O que você acharia se lhe oferecessem uma substância que prevenisse a ocorrência de grande parte das doenças que nos afligem como o câncer e o mal de Alzheimer, e que, ao mesmo tempo, fosse capaz de conservar a sua juventude e seu vigor sexual? E que, além disso, fosse totalmente natural e pudesse ser obtida a um custo não muito elevado e sem efeitos colaterais, por meio do simples consumo diário de algumas pílulas?

Para muita gente, esse tratamento existe e está ao alcance de todos em farmácias e até supermercados: são as vitaminas. Por isso, a cada dia milhões de pessoas tomam vitaminas e complementos vitamínicos, convencidas de que essas substâncias podem conservar sua saúde e mesmo melhorá-la, movimentando uma indústria que lucra anualmente, apenas no Reino Unido, mais de 1 bilhão de reais.Para outros, entretanto, o consumo desenfreado e sem critérios dessas substâncias não tem qualquer efeito benéfico para o bem-estar e pode até causar problemas à saúde. Há alguma razão para que pessoas totalmente saudáveis consumam diversos desses compostos químicos para prevenir doenças e para melhorar sua saúde? O que a ciência diz a respeito da eficácia e dos riscos envolvidos no consumo desses compostos?

As vitaminas são compostos químicos não sintetizados pelo nosso organismo e que estão presentes de forma natural nos alimentos.

Pequenas quantidades de vitaminas D e K, niacina (B3) e biotina (B7) podem ser sintetizadas endogenamente através de precursores (provitaminas) adquiridos pela dieta. As vitaminas A, C, E, a tiamina (B1), a riboflavina (B2), o ácido pantotênico (B5), a piridoxina (B6), o ácido fólico (B9) e a cianocobalamina (B12) têm de ser adquiridas através da dieta.

As vitaminas são nutrientes orgânicos necessários em quantidades mínimas para manter o crescimento e o metabolismo normais.

Diferentemente dos carboidratos, lipídeos e proteínas, elas não fornecem energia ou são empregadas como “materiais de construção” biológicos. Por outro lado, há mais de um século sabe-se que diversas patologias não são causadas por agentes infecciosos, e sim por deficiências vitamínicas. Compreendeu-se que as vitaminas são essenciais para a regulação de nossos processos fisiológicos, pois atuam como coenzimas e grupos prostéticos – moléculas que, ao se associarem com enzimas, tornam-nas ativas.

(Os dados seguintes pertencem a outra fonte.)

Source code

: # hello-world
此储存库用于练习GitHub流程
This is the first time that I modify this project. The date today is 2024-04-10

Quatro vitaminas – A, D, E e K – são solúveis em gordura (lipossolúveis) e nove – C e complexo B – se dissolvem na água (hidrossolúveis).

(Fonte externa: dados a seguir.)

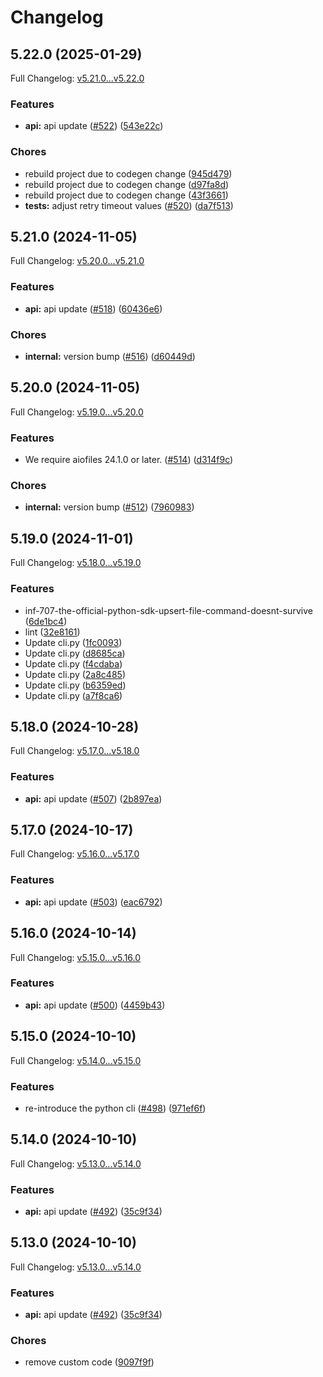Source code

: # Changelog

## 5.22.0 (2025-01-29)

Full Changelog: [v5.21.0...v5.22.0](https://github.com/objective-inc/objective-python/compare/v5.21.0...v5.22.0)

### Features

* **api:** api update ([#522](https://github.com/objective-inc/objective-python/issues/522)) ([543e22c](https://github.com/objective-inc/objective-python/commit/543e22c7fdedba52a87fb4e72ab5c423e93cea5c))


### Chores

* rebuild project due to codegen change ([945d479](https://github.com/objective-inc/objective-python/commit/945d47954bfff37b12e59aae1c258e6eaa9005ee))
* rebuild project due to codegen change ([d97fa8d](https://github.com/objective-inc/objective-python/commit/d97fa8d9abc156f7f62364ce3d35d4030c1a8766))
* rebuild project due to codegen change ([43f3661](https://github.com/objective-inc/objective-python/commit/43f3661b7766ae3b00ad05da9c9595ac83ff7195))
* **tests:** adjust retry timeout values ([#520](https://github.com/objective-inc/objective-python/issues/520)) ([da7f513](https://github.com/objective-inc/objective-python/commit/da7f51307b6753656a4efc40fa4788d0672c31be))

## 5.21.0 (2024-11-05)

Full Changelog: [v5.20.0...v5.21.0](https://github.com/objective-inc/objective-python/compare/v5.20.0...v5.21.0)

### Features

* **api:** api update ([#518](https://github.com/objective-inc/objective-python/issues/518)) ([60436e6](https://github.com/objective-inc/objective-python/commit/60436e6ecdf62878f8403a5009d680612f07e573))


### Chores

* **internal:** version bump ([#516](https://github.com/objective-inc/objective-python/issues/516)) ([d60449d](https://github.com/objective-inc/objective-python/commit/d60449d4f596d4dad705848af0bdc29c95c861d3))

## 5.20.0 (2024-11-05)

Full Changelog: [v5.19.0...v5.20.0](https://github.com/objective-inc/objective-python/compare/v5.19.0...v5.20.0)

### Features

* We require aiofiles 24.1.0 or later. ([#514](https://github.com/objective-inc/objective-python/issues/514)) ([d314f9c](https://github.com/objective-inc/objective-python/commit/d314f9c46012f6bed0ef2e05076047b33111e86f))


### Chores

* **internal:** version bump ([#512](https://github.com/objective-inc/objective-python/issues/512)) ([7960983](https://github.com/objective-inc/objective-python/commit/7960983dc97ee4097a641ec5e1d9ed8d349164a1))

## 5.19.0 (2024-11-01)

Full Changelog: [v5.18.0...v5.19.0](https://github.com/objective-inc/objective-python/compare/v5.18.0...v5.19.0)

### Features

* inf-707-the-official-python-sdk-upsert-file-command-doesnt-survive ([6de1bc4](https://github.com/objective-inc/objective-python/commit/6de1bc4457d84c4cafdb7c55c1da93f27446a4c6))
* lint ([32e8161](https://github.com/objective-inc/objective-python/commit/32e8161e140c775cf39bd69992e41eea7106b447))
* Update cli.py ([1fc0093](https://github.com/objective-inc/objective-python/commit/1fc00932a787702bd042c61bc9da4c1b9620282c))
* Update cli.py ([d8685ca](https://github.com/objective-inc/objective-python/commit/d8685cacd0c3f1a0b7bb168e8f39f908dcc49f56))
* Update cli.py ([f4cdaba](https://github.com/objective-inc/objective-python/commit/f4cdaba1b4fa012616fc04580200ba05570a1c89))
* Update cli.py ([2a8c485](https://github.com/objective-inc/objective-python/commit/2a8c485d8518dbb288f508cb832e6608e7938afc))
* Update cli.py ([b6359ed](https://github.com/objective-inc/objective-python/commit/b6359ed2776484495a7211b6df6be896e39bb5d9))
* Update cli.py ([a7f8ca6](https://github.com/objective-inc/objective-python/commit/a7f8ca69c37963e56ea56ad14ceae51cf6a489a3))

## 5.18.0 (2024-10-28)

Full Changelog: [v5.17.0...v5.18.0](https://github.com/objective-inc/objective-python/compare/v5.17.0...v5.18.0)

### Features

* **api:** api update ([#507](https://github.com/objective-inc/objective-python/issues/507)) ([2b897ea](https://github.com/objective-inc/objective-python/commit/2b897ea2f3b21d2d0e7d6923844dd320007ab52a))

## 5.17.0 (2024-10-17)

Full Changelog: [v5.16.0...v5.17.0](https://github.com/objective-inc/objective-python/compare/v5.16.0...v5.17.0)

### Features

* **api:** api update ([#503](https://github.com/objective-inc/objective-python/issues/503)) ([eac6792](https://github.com/objective-inc/objective-python/commit/eac6792463ebf5151682668cc60ad7069813ccb7))

## 5.16.0 (2024-10-14)

Full Changelog: [v5.15.0...v5.16.0](https://github.com/objective-inc/objective-python/compare/v5.15.0...v5.16.0)

### Features

* **api:** api update ([#500](https://github.com/objective-inc/objective-python/issues/500)) ([4459b43](https://github.com/objective-inc/objective-python/commit/4459b4314e2fee986a9f2b0421907921689af674))

## 5.15.0 (2024-10-10)

Full Changelog: [v5.14.0...v5.15.0](https://github.com/objective-inc/objective-python/compare/v5.14.0...v5.15.0)

### Features

* re-introduce the python cli ([#498](https://github.com/objective-inc/objective-python/issues/498)) ([971ef6f](https://github.com/objective-inc/objective-python/commit/971ef6f368808f52576a3ec32873999028d31caa))

## 5.14.0 (2024-10-10)

Full Changelog: [v5.13.0...v5.14.0](https://github.com/objective-inc/objective-python/compare/v5.13.0...v5.14.0)

### Features

* **api:** api update ([#492](https://github.com/objective-inc/objective-python/issues/492)) ([35c9f34](https://github.com/objective-inc/objective-python/commit/35c9f34f65539f82ce90cb0dba064803672cf19c))

## 5.13.0 (2024-10-10)

Full Changelog: [v5.13.0...v5.14.0](https://github.com/objective-inc/objective-python/compare/v5.13.0...v5.14.0)

### Features

* **api:** api update ([#492](https://github.com/objective-inc/objective-python/issues/492)) ([35c9f34](https://github.com/objective-inc/objective-python/commit/35c9f34f65539f82ce90cb0dba064803672cf19c))


### Chores

* remove custom code ([9097f9f](https://github.com/objective-inc/objective-python/commit/9097f9f9890bb9d59be3433ebf6007d3ee8fc9c2))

Vitaminas lipossolúveis podem ser armazenadas no tecido adiposo e utilizadas mesmo após períodos prolongados de privação. Já as hidrossolúveis são estocadas em níveis menores e, por isso, sua deficiência pode levar à ocorrência de problemas em períodos de carência relativamente curtos.

Como no caso de outros nutrientes, a deficiência de vitaminas pode se originar de uma dieta pobre ou desbalanceada ou ocorrer devido a problemas na absorção no trato digestivo, transporte, estocagem ou conversão metabólica. Embora a deficiência vitamínica seja muito mais comum em países pobres, ela possui uma prevalência surpreendentemente alta nos países ricos, estando muitas vezes relacionada com a ingestão de uma dieta pouco balanceada e variada. O alcoolismo e o consumo de drogas são fatores que podem agravar esse processo.

Efeitos da deficiência

As vitaminas estão envolvidas com eventos chave de nosso metabolismo. Vejamos o exemplo da vitamina A, sintetizada a partir de carotenóides e retinóides presentes no leite e em outros produtos lácteos, no fígado, nos ovos e no pescado. Ela previne a ocorrência de deficiências ópticas como a xeroftalmia (queratinização da conjuntiva), a queratomalacia (redução e ulceração na córnea), cegueira, deficiências imunológicas, problemas reprodutivos e de crescimento.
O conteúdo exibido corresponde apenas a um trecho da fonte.